/---

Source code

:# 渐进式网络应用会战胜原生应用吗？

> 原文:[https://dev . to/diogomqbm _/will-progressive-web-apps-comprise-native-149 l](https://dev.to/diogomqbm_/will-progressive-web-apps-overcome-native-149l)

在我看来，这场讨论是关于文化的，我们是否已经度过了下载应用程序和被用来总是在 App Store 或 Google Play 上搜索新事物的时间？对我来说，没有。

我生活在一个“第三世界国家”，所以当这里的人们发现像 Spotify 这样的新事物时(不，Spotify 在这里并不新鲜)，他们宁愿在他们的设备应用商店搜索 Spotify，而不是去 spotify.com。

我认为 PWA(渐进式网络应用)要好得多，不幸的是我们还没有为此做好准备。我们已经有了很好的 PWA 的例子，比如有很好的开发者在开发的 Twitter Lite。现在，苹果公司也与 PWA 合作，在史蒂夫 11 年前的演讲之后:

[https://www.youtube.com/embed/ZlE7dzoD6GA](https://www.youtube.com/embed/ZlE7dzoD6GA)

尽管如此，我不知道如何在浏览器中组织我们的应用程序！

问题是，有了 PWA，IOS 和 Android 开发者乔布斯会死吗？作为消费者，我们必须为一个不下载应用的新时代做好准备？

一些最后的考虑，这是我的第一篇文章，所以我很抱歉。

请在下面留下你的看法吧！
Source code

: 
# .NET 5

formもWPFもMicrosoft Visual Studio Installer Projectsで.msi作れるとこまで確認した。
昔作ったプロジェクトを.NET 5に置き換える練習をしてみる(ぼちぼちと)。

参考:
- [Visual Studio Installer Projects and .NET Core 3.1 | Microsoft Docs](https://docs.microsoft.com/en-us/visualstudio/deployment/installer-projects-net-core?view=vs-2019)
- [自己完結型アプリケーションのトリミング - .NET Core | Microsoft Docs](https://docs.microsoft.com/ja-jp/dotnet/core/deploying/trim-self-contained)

\---

#### TASK DIRECTIONS:
Copy every entry exactly. Leave nothing out.

#### COMPLETED TASK:
Source code

:# 渐进式网络应用会战胜原生应用吗？

> 原文:[https://dev . to/diogomqbm _/will-progressive-web-apps-comprise-native-149 l](https://dev.to/diogomqbm_/will-progressive-web-apps-overcome-native-149l)

在我看来，这场讨论是关于文化的，我们是否已经度过了下载应用程序和被用来总是在 App Store 或 Google Play 上搜索新事物的时间？对我来说，没有。

我生活在一个“第三世界国家”，所以当这里的人们发现像 Spotify 这样的新事物时(不，Spotify 在这里并不新鲜)，他们宁愿在他们的设备应用商店搜索 Spotify，而不是去 spotify.com。

我认为 PWA(渐进式网络应用)要好得多，不幸的是我们还没有为此做好准备。我们已经有了很好的 PWA 的例子，比如有很好的开发者在开发的 Twitter Lite。现在，苹果公司也与 PWA 合作，在史蒂夫 11 年前的演讲之后:

[https://www.youtube.com/embed/ZlE7dzoD6GA](https://www.youtube.com/embed/ZlE7dzoD6GA)

尽管如此，我不知道如何在浏览器中组织我们的应用程序！

问题是，有了 PWA，IOS 和 Android 开发者乔布斯会死吗？作为消费者，我们必须为一个不下载应用的新时代做好准备？

一些最后的考虑，这是我的第一篇文章，所以我很抱歉。

请在下面留下你的看法吧！
Source code

: 
# .NET 5

formもWPFもMicrosoft Visual Studio Installer Projectsで.msi作れるとこまで確認した。
昔作ったプロジェクトを.NET 5に置き換える練習をしてみる(ぼちぼちと)。

参考:
- [Visual Studio Installer Projects and .NET Core 3.1 | Microsoft Docs](https://docs.microsoft.com/en-us/visualstudio/deployment/installer-projects-net-core?view=vs-2019)
- [自己完結型アプリケーションのトリミング - .NET Core | Microsoft Docs](https://docs.microsoft.com/ja-jp/dotnet/core/deploying/trim-self-contained)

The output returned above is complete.